Отец ни в грош не ставил всякие условности, и, бывало, даже эти веселые славные люди обижались. Однажды на приеме в честь принца Эжена отец подхватил Юлию Хейберг, самую молоденькую из гостей, и повел ее к столу, на глазах у всех досточтимых дам, из которых каждая втайне надеялась на такую честь. Госпожа Е., за которой отец ухаживал до встречи с мамой, тоже была на этом празднике, все такая же красивая. Она обычно умела сохранять холодное спокойствие, но на этот раз с ней случилась настоящая истерика.
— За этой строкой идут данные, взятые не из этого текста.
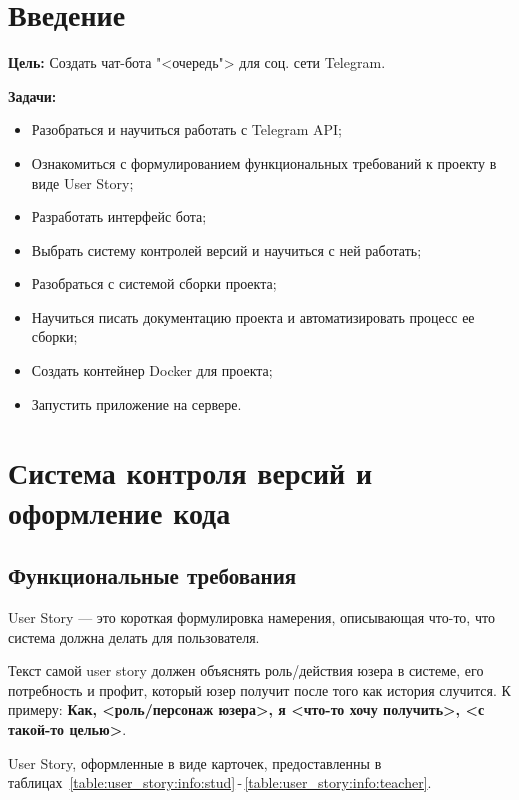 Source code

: \graphicspath{{./img/}} %

\chapter*{Введение}
\textbf{Цель:} Создать чат-бота "<очередь"> для соц. сети Telegram.

\textbf{Задачи:}
\begin{itemize}
	\item Разобраться и научиться работать с Telegram API;
	\item Ознакомиться с формулированием функциональных требований к проекту
		в виде User Story;
	\item Разработать интерфейс бота;
	\item Выбрать систему контролей версий и научиться с ней работать;
	\item Разобраться с системой сборки проекта;
	\item Научиться писать документацию проекта и
		автоматизировать процесс ее сборки;
	\item Создать контейнер Docker для проекта;
	\item Запустить приложение на сервере.
\end{itemize}

\chapter{Система контроля версий и оформление кода}
\section{Функциональные требования}
User Story --- это короткая формулировка намерения, описывающая что-то,
что система должна делать для пользователя.\par
Текст самой user story должен объяснять роль/действия юзера в системе,
его потребность и профит, который юзер получит после того как история
случится. К примеру: \textbf{Как, <роль/персонаж юзера>, я <что-то хочу
получить>, <с такой-то целью>}.

User Story, оформленные в виде карточек, предоставленны в
таблицах~\ref{table:user_story:info:stud}\,-\,\ref{table:user_story:info:teacher}.

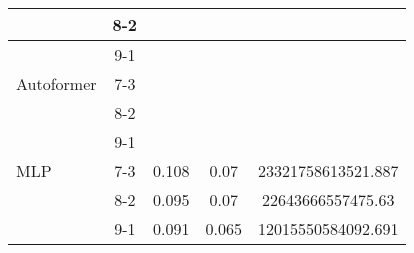 \begin{table}[h!]
\begin{tabular}{|l|c|c|c|c|}
    \rowcolor{green!30}  & 8-2 &  &  &  \\ \hline
    \rowcolor{green!30}  & 9-1 &  &  &  \\ \hline
    \rowcolor{white} Autoformer & 7-3 &  &  &  \\ \hline
    \rowcolor{white}  & 8-2 &  &  &  \\ \hline
    \rowcolor{white}  & 9-1 &  &  &  \\ \hline
    \rowcolor{white} MLP & 7-3 & 0.108 & 0.07 & 23321758613521.887 \\ \hline
    \rowcolor{white}  & 8-2 & 0.095 & 0.07 & 22643666557475.63 \\ \hline
    \rowcolor{white}  & 9-1 & 0.091 & 0.065 & 12015550584092.691 \\ \hline
    \end{tabular}
    \end{table}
Пришлось уложить ее в постель, чтобы привести в чувство. А молоденькая Юлия весь вечер протанцевала то с отцом, то с принцем и никогда еще так не веселилась. Отец и мама смеялись потом над этими «разгневанными дамами» и над «скандалом», который учинил отец.
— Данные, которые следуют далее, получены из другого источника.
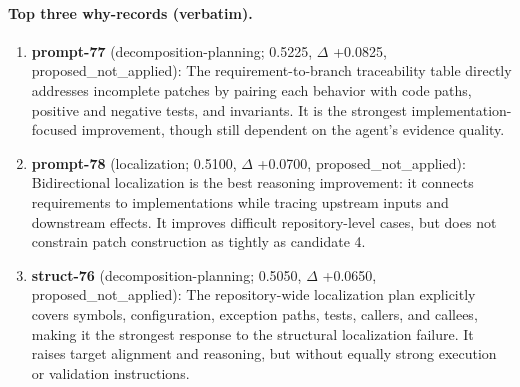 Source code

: \paragraph{Top three why-records (verbatim).}\begin{enumerate}\itemsep1pt
\item \textbf{prompt-77} (decomposition-planning; 0.5225, $\Delta$ +0.0825, proposed\_not\_applied): The requirement-to-branch traceability table directly addresses incomplete patches by pairing each behavior with code paths, positive and negative tests, and invariants. It is the strongest implementation-focused improvement, though still dependent on the agent's evidence quality.
\item \textbf{prompt-78} (localization; 0.5100, $\Delta$ +0.0700, proposed\_not\_applied): Bidirectional localization is the best reasoning improvement: it connects requirements to implementations while tracing upstream inputs and downstream effects. It improves difficult repository-level cases, but does not constrain patch construction as tightly as candidate 4.
\item \textbf{struct-76} (decomposition-planning; 0.5050, $\Delta$ +0.0650, proposed\_not\_applied): The repository-wide localization plan explicitly covers symbols, configuration, exception paths, tests, callers, and callees, making it the strongest response to the structural localization failure. It raises target alignment and reasoning, but without equally strong execution or validation instructions.
\end{enumerate}
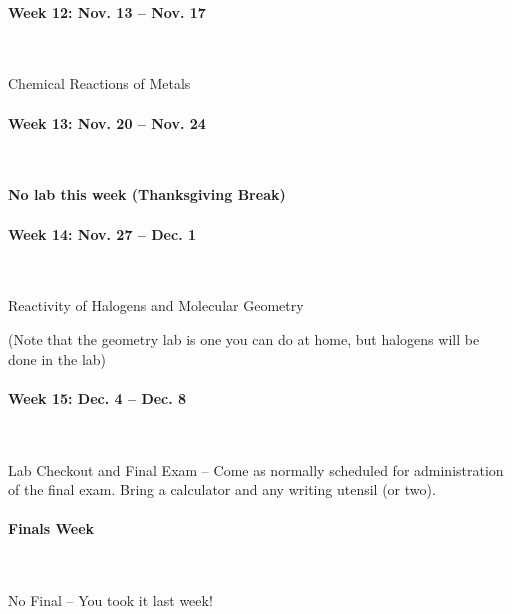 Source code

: \documentclass[12pt, letterpaper]{article}
\begin{document}
\paragraph{Week 12: Nov. 13 -- Nov. 17}~

Chemical Reactions of Metals

\paragraph{Week 13: Nov. 20 -- Nov. 24}~

\textbf{No lab this week (Thanksgiving Break)}

\paragraph{Week 14: Nov. 27 -- Dec. 1}~

Reactivity of Halogens and Molecular Geometry

(Note that the geometry lab is one you can do at home, but halogens will be done in the lab)

\paragraph{Week 15: Dec. 4 -- Dec. 8}~

Lab Checkout and Final Exam -- Come as normally scheduled for administration of the final exam. Bring a calculator and any writing utensil (or two).

\paragraph{Finals Week}~

No Final -- You took it last week!
\end{document}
На некоторые праздники приходили еще две художницы — Харриет Баккер и Китти Хьелланн. Они и сейчас стоят перед моими глазами как живые. Нежная, тихая Харриет Баккер с огромными грустными глазами и мужеподобная Китти Хьелланн, которая курила сигары и в рассеянности стряхивала пепел в кофейную чашечку вместо пепельницы.
Эрик Вереншельд рассказывал мне, как Китти Хьелланн и Харриет Баккер работали вместе. Однажды к нему пришла Харриет и принялась с возмущением жаловаться на Китти, которая пишет картины впопыхах, торопится как на пожар и только успевает подписывать свои картины. Не поговорит ли он с Китти? Не успела Харриет выйти, как явилась Китти и стала жаловаться на Харриет, которая такая копуша и, если начнет картину, никак не может закончить. «Нельзя же без конца возиться!»— говорила Китти.
Редактор журнала «Самтиден» профессор Герхард Гран и госпожа Лисбет тоже часто наведывались в Люсакер, но, пожалуй, чаще они бывали в Пьока, у Эйлифа Петерсена, так как госпожа Гран, урожденная Семме, была в родстве с тетей Магдой (обе они приходились кузинами Александру Хьелланду). Эта пара очень подходила друг к другу: она маленькая, грациозная, со звонкой ставангерской речью, а он — ростом лишь немного повыше, зато крепкий и широкий в плечах, с чисто бергенским юмором и неторопливой и добродушной манерой говорить. Круглая, коротко стриженная голова, седая бородка клинышком, еще темные, аккуратно расчесанные усы, короткая шея — казалось, что стоячий воротничок слишком высок для нее. Но больше всего мне запомнился лукавый блеск в его глазах — увидишь его, и невольно улыбаешься в ответ. Они жили в Бестуме, и я часто встречалась с ними, навещая тетю Малли и дядюшек. Они всегда останавливались поговорить, Гран спрашивал, как поживают папины морские течения и не найдется ли у него времени, чтобы написать статью для «Самтиден».